“Old-school social networking was playing squash with a Kennedy, who then got your son a summer job on Capitol Hill,” sniffs the Washington Post’s Norman Chad. “New-school social networking is posting a note to friends and paparazzi that you just bought a Juiceman that you’re going to try after getting home from Pilates class.” And with that, the Couch Slouch unloads on the sports-Twitter craze (“not only are we all going to hell in a handbasket, but we all apparently will be texting about it.”)
Poker champion Phil Hellmuth — who believes his life is an open book that should be read around the clock — is a serial Twitwit. Here are some of his recent tweets:
“Just drank Cristal at my home with Gavin Smith, Layne Flack, Jeff Madsen and Joe Sebok!”
“I am a writing machine! I wrote . . . 4,000 words for my autobiography today!”
“I am at Starbucks . . . eating and going to the driving range.”
If Hellmuth has a significant bowel movement today, I’ll be the first to know.

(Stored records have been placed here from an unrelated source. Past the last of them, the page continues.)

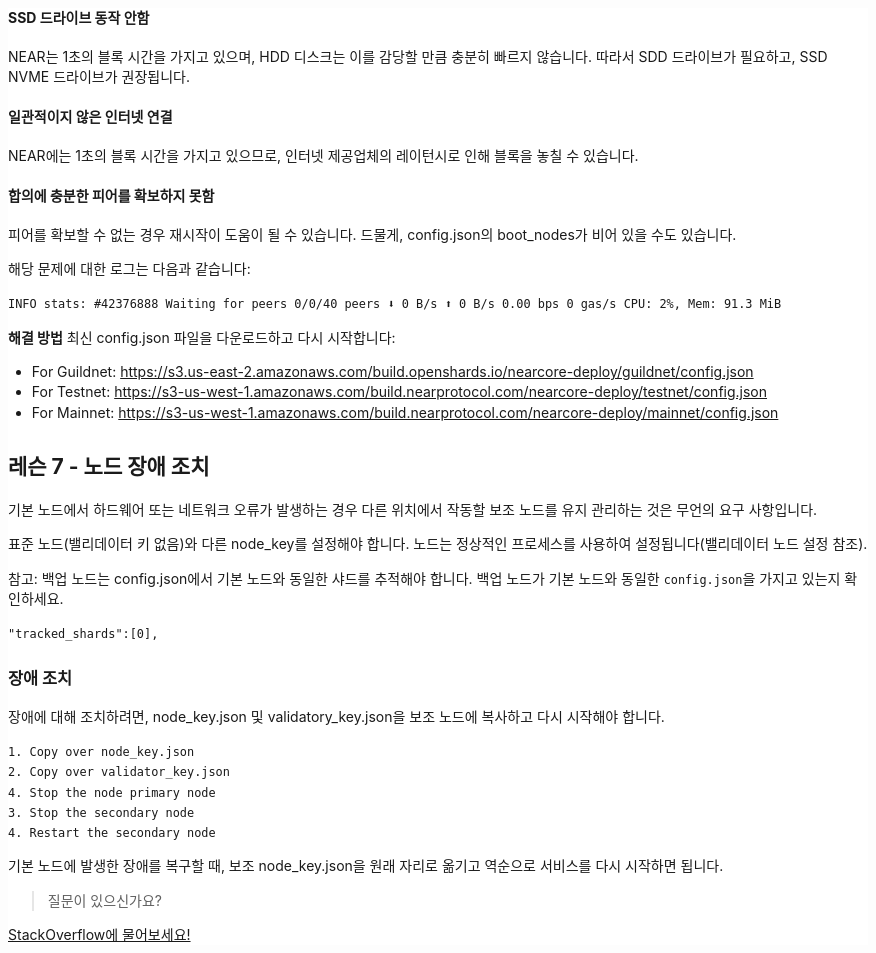 #### SSD 드라이브 동작 안함
NEAR는 1초의 블록 시간을 가지고 있으며, HDD 디스크는 이를 감당할 만큼 충분히 빠르지 않습니다. 따라서 SDD 드라이브가 필요하고, SSD NVME 드라이브가 권장됩니다.

#### 일관적이지 않은 인터넷 연결
NEAR에는 1초의 블록 시간을 가지고 있으므로, 인터넷 제공업체의 레이턴시로 인해 블록을 놓칠 수 있습니다.

#### 합의에 충분한 피어를 확보하지 못함
피어를 확보할 수 없는 경우 재시작이 도움이 될 수 있습니다. 드물게, config.json의 boot_nodes가 비어 있을 수도 있습니다.


해당 문제에 대한 로그는 다음과 같습니다:
```
INFO stats: #42376888 Waiting for peers 0/0/40 peers ⬇ 0 B/s ⬆ 0 B/s 0.00 bps 0 gas/s CPU: 2%, Mem: 91.3 MiB
```

**해결 방법**
최신 config.json 파일을 다운로드하고 다시 시작합니다:
- For Guildnet: https://s3.us-east-2.amazonaws.com/build.openshards.io/nearcore-deploy/guildnet/config.json
- For Testnet: https://s3-us-west-1.amazonaws.com/build.nearprotocol.com/nearcore-deploy/testnet/config.json
- For Mainnet: https://s3-us-west-1.amazonaws.com/build.nearprotocol.com/nearcore-deploy/mainnet/config.json


## 레슨 7 - 노드 장애 조치
기본 노드에서 하드웨어 또는 네트워크 오류가 발생하는 경우 다른 위치에서 작동할 보조 노드를 유지 관리하는 것은 무언의 요구 사항입니다.

표준 노드(밸리데이터 키 없음)와 다른 node_key를 설정해야 합니다. 노드는 정상적인 프로세스를 사용하여 설정됩니다(밸리데이터 노드 설정 참조).

참고: 백업 노드는 config.json에서 기본 노드와 동일한 샤드를 추적해야 합니다. 백업 노드가 기본 노드와 동일한 `config.json`을 가지고 있는지 확인하세요.

```
"tracked_shards":[0],
```

### 장애 조치
장애에 대해 조치하려면, node_key.json 및 validatory_key.json을 보조 노드에 복사하고 다시 시작해야 합니다.
```
1. Copy over node_key.json
2. Copy over validator_key.json
4. Stop the node primary node
3. Stop the secondary node
4. Restart the secondary node
```
기본 노드에 발생한 장애를 복구할 때, 보조 node_key.json을 원래 자리로 옮기고 역순으로 서비스를 다시 시작하면 됩니다.

>질문이 있으신가요?
<a href="https://stackoverflow.com/questions/tagged/nearprotocol">
  <h8>StackOverflow에 물어보세요!</h8></a>
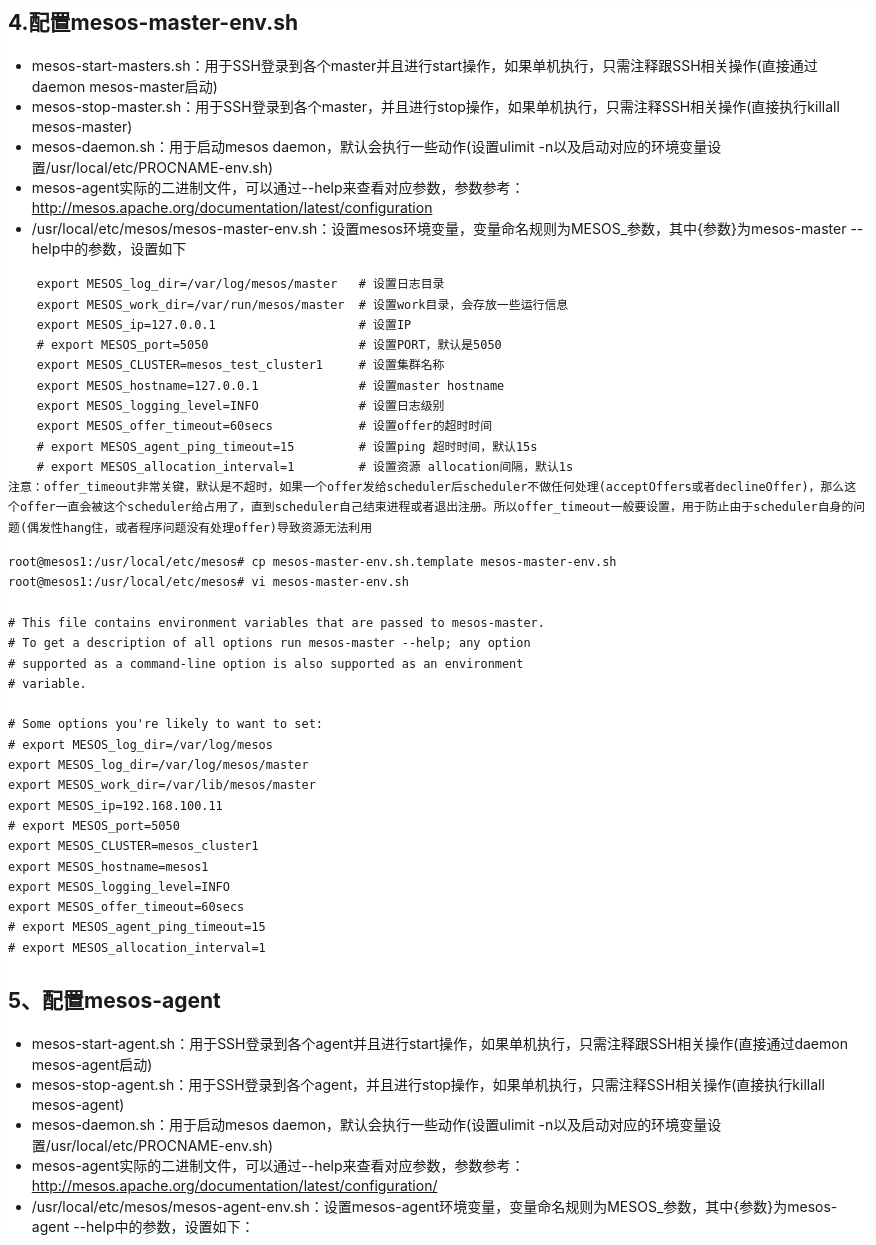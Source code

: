 4.配置mesos-master-env.sh
---
* mesos-start-masters.sh：用于SSH登录到各个master并且进行start操作，如果单机执行，只需注释跟SSH相关操作(直接通过daemon mesos-master启动)
* mesos-stop-master.sh：用于SSH登录到各个master，并且进行stop操作，如果单机执行，只需注释SSH相关操作(直接执行killall mesos-master)
* mesos-daemon.sh：用于启动mesos daemon，默认会执行一些动作(设置ulimit -n以及启动对应的环境变量设置/usr/local/etc/PROCNAME-env.sh)
* mesos-agent实际的二进制文件，可以通过--help来查看对应参数，参数参考：http://mesos.apache.org/documentation/latest/configuration
* /usr/local/etc/mesos/mesos-master-env.sh：设置mesos环境变量，变量命名规则为MESOS_参数，其中{参数}为mesos-master --help中的参数，设置如下

``` shell
    export MESOS_log_dir=/var/log/mesos/master   # 设置日志目录
    export MESOS_work_dir=/var/run/mesos/master  # 设置work目录，会存放一些运行信息
    export MESOS_ip=127.0.0.1                    # 设置IP
    # export MESOS_port=5050                     # 设置PORT，默认是5050
    export MESOS_CLUSTER=mesos_test_cluster1     # 设置集群名称
    export MESOS_hostname=127.0.0.1              # 设置master hostname
    export MESOS_logging_level=INFO              # 设置日志级别
    export MESOS_offer_timeout=60secs            # 设置offer的超时时间
    # export MESOS_agent_ping_timeout=15         # 设置ping 超时时间，默认15s
    # export MESOS_allocation_interval=1         # 设置资源 allocation间隔，默认1s
注意：offer_timeout非常关键，默认是不超时，如果一个offer发给scheduler后scheduler不做任何处理(acceptOffers或者declineOffer)，那么这个offer一直会被这个scheduler给占用了，直到scheduler自己结束进程或者退出注册。所以offer_timeout一般要设置，用于防止由于scheduler自身的问题(偶发性hang住，或者程序问题没有处理offer)导致资源无法利用
```

``` shell
root@mesos1:/usr/local/etc/mesos# cp mesos-master-env.sh.template mesos-master-env.sh          
root@mesos1:/usr/local/etc/mesos# vi mesos-master-env.sh

# This file contains environment variables that are passed to mesos-master.
# To get a description of all options run mesos-master --help; any option
# supported as a command-line option is also supported as an environment
# variable.

# Some options you're likely to want to set:
# export MESOS_log_dir=/var/log/mesos
export MESOS_log_dir=/var/log/mesos/master
export MESOS_work_dir=/var/lib/mesos/master
export MESOS_ip=192.168.100.11
# export MESOS_port=5050
export MESOS_CLUSTER=mesos_cluster1
export MESOS_hostname=mesos1
export MESOS_logging_level=INFO
export MESOS_offer_timeout=60secs
# export MESOS_agent_ping_timeout=15
# export MESOS_allocation_interval=1
```
5、配置mesos-agent
---
* mesos-start-agent.sh：用于SSH登录到各个agent并且进行start操作，如果单机执行，只需注释跟SSH相关操作(直接通过daemon mesos-agent启动)
* mesos-stop-agent.sh：用于SSH登录到各个agent，并且进行stop操作，如果单机执行，只需注释SSH相关操作(直接执行killall mesos-agent)
* mesos-daemon.sh：用于启动mesos daemon，默认会执行一些动作(设置ulimit -n以及启动对应的环境变量设置/usr/local/etc/PROCNAME-env.sh)
* mesos-agent实际的二进制文件，可以通过--help来查看对应参数，参数参考：http://mesos.apache.org/documentation/latest/configuration/
* /usr/local/etc/mesos/mesos-agent-env.sh：设置mesos-agent环境变量，变量命名规则为MESOS_参数，其中{参数}为mesos-agent --help中的参数，设置如下：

People now get on cellphones to tell friends they just walked in or out of a movie theater. They write blogs about trips to the motor-vehicle bureau. They post photos of themselves on Facebook standing in line at Radio Shack buying batteries.
Imagine the informational misery previous generations were spared because Twitter wasn’t around yet.
Michelangelo: “Sistine Chapel ceiling larger than it looks; back is killing me.”
Christopher Columbus: “No sign of land yet.”
Robert Peary: “Man, it’s cold up here.”